My command is error in my sql command where clause, how can I handle it? any suggestion or any help?
This is my Error: syntax to use near 'WHERE controlNumber = '' at line 1
cmd = New Odbc.OdbcCommand("INSERT INTO alamnotice (correctivePreventive) VALUES('" & Trim(txtremarks.Text.TrimEnd()) & "') WHERE controlNumber ='" & Trim(Form1.txtcontrolNumber.Text.TrimEnd()) & "'", con)
cmd.ExecuteNonQuery()
You havent said what the error is, it could be something to do with Disconnect, but I suspect it is a SQL syntax error because INSERT doesnt use a WHERE (you are inserting new data).
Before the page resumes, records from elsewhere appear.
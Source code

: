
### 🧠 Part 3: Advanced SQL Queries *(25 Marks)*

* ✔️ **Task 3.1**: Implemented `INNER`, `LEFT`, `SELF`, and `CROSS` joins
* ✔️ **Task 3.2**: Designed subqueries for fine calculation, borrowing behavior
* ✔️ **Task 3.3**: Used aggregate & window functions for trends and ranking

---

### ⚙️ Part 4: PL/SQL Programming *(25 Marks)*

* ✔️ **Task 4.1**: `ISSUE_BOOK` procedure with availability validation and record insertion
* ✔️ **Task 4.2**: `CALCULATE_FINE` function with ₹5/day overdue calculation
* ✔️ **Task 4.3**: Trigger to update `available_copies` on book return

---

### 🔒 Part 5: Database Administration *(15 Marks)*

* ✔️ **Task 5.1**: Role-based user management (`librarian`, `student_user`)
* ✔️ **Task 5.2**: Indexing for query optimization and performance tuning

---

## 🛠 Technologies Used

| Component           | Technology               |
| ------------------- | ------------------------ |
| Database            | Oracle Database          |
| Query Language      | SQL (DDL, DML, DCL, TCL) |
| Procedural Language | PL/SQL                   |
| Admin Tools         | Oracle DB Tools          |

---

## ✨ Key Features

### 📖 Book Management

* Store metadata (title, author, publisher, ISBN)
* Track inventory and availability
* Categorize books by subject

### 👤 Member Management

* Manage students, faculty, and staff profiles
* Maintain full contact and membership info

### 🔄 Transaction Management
Here is a way to use params to make the code easier to read and avoid SQL injection attacks:
Dim SQL As String = "INSERT INTO alamnotice (correctivePreventive,
sectionInCharge, shiftInCharge, SectionHead, status,
dateResponded, remarksSurrendingAlarm, Remarks)
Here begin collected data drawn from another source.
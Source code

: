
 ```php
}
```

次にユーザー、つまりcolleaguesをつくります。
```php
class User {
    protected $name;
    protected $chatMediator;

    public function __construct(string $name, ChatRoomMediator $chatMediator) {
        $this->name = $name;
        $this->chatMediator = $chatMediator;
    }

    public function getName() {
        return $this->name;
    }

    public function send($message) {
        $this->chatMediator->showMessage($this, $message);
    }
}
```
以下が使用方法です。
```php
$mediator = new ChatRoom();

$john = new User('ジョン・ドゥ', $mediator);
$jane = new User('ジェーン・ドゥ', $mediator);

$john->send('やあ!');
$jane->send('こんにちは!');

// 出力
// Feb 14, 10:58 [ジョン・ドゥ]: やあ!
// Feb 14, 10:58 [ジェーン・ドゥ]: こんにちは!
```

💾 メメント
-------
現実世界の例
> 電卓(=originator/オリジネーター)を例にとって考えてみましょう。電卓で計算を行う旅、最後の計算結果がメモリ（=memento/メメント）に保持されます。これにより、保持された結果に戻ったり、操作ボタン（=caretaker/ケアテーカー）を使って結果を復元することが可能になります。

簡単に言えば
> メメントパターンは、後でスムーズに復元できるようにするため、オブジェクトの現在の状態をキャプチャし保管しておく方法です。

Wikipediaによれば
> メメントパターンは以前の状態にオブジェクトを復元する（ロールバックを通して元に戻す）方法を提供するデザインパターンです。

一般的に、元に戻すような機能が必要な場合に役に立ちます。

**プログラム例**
VALUES ("@p1", "@p2", "@p3", "@p4", "@p5", "@p6", "@p7", "@p8")"
' I am assuming OleDB, but much the same for others
' be sure to add the values in the same order with OleDB
Using cmd As New OleDbCommand(SQL, dbCon)
cmd.Parameters.AddWithValue("@p1", txtcorPrevAction.Text )
cmd.Parameters.AddWithValue("@p2", txtCause.Text)
cmd.Parameters.AddWithValue("@p3", cmbstatus.Text)
' etc
cmd.ExecuteNonQuery()
End Using
for non string columns, such as a date, convert the textbox text:
cmd.Parameters.AddWithValue("@pX", COnvert.ToInt32(txtSomeValue.Text))
the code is easier to read and if you arent gluing ticks and stuff into a string, there are far fewer string format errors like a missing '
try this one :
UPDATE alamnotice SET correctivePreventive = '" & Trim(txtremarks.Text.TrimEnd()) & "' WHERE controlNumber ='" & Trim(Form1.txtcontrolNumber.Text.TrimEnd()) & "'"
My command is error in my where module<--- this is totally unclear. Please change your wording, maybe that will help. What are you trying to do? Let's say you did not post any code, how would you put the question?